The most frequent serious AEs occurring with similar frequency in the azacitidine arm included febrile neutropenia (25.0%), pneumonia (20.3%), and pyrexia (10.6%) [10], while in the trial of decitabine the most common serious AEs were febrile neutropenia (24%), pneumonia (20%) and PD (11%) [9]. In our study, AEs were similar to the pivotal trials; therefore, also in a population characterized by more advanced age and several comorbidities, HMAs can be considered a feasible regimen in patients with AML.

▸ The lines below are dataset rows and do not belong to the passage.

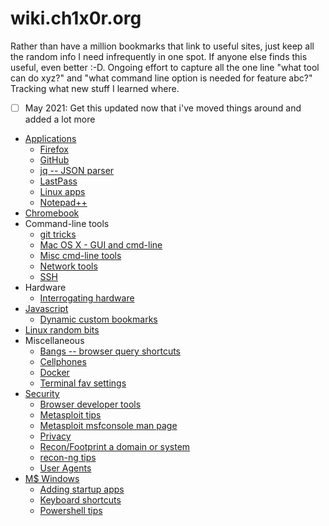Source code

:# wiki.ch1x0r.org

Rather than have a million bookmarks that link to useful sites, just keep all the random info I need infrequently in one spot. If anyone else finds this useful, even better :-D. Ongoing effort to capture all the one line "what tool can do xyz?" and "what command line option is needed for feature abc?" Tracking what new stuff I learned where.


- [ ] May 2021: Get this updated now that i've moved things around and added a lot more


* [Applications](applications/README.md)
  * [Firefox](applications/firefox.md)
  * [GitHub](github.md)
  * [jq -- JSON parser](applications/jq.md)
  * [LastPass](applications/lastpass.md)
  * [Linux apps](applications/linux_apps.md)
  * [Notepad++](windows/notepad++.md)
* [Chromebook](ChromeOS.md)
* Command-line tools
  * [git tricks](git.md)
  * [Mac OS X - GUI and cmd-line](osx.md)
  * [Misc cmd-line tools](tools_command_line.md)
  * [Network tools](networking_tools.md)
  * [SSH](ssh.md)
* Hardware
  * [Interrogating hardware](hardware/tools_for_hardware_interrogation.md)
* [Javascript](javascript/)
  * [Dynamic custom bookmarks](javascript/dynamic_bookmarks.md)
* [Linux random bits](linux.md)
* Miscellaneous
  * [Bangs -- browser query shortcuts](bangs.md)
  * [Cellphones](cellphones.md)
  * [Docker](docker.md)
  * [Terminal fav settings](terminals.md)
* [Security](sec/README.md)
  * [Browser developer tools](sec/browser-dev-tools.md)
  * [Metasploit tips](sec/metasploit.md)
  * [Metasploit msfconsole man page](sec/metasploit_msfconsole_commands.md)
  * [Privacy](sec/privacy.md)
  * [Recon/Footprint a domain or system](sec/recon.md)
  * [recon-ng tips](sec/recon_ng_commands.md)
  * [User Agents](sec/user_agents.md)
* [M$ Windows](windows/README.md)
  * [Adding startup apps](windows/add_startup_apps.md) 
  * [Keyboard shortcuts](windows/keyboard_shortcuts.md)
  * [Powershell tips](windows/powershell.md)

Previous reports indicated an increase in toxicity in patients with renal insufficiency [30,31]; in our study, having CKD was more frequent in advanced ages and associated with frailty [32], and having reduced kidney function (GFR < 60) was associated with the worst outcome.

5. Conclusions

In conclusion, AML in the setting of very advanced age continues to pose a significant challenge in the treatment. Future molecules such as the hedgehog signaling pathway inhibitor, glasdegib, two IDH inhibitors, ivosidenib (IDH1 inhibitor) and enasidenib (IDH2 inhibitor), the fully absorbable oral formulation of the hypomethylating agent decitabine and partially orally absorbable azacitidine will be, together with venetoclax, the expanding armamentarium against AML in the elderly [33].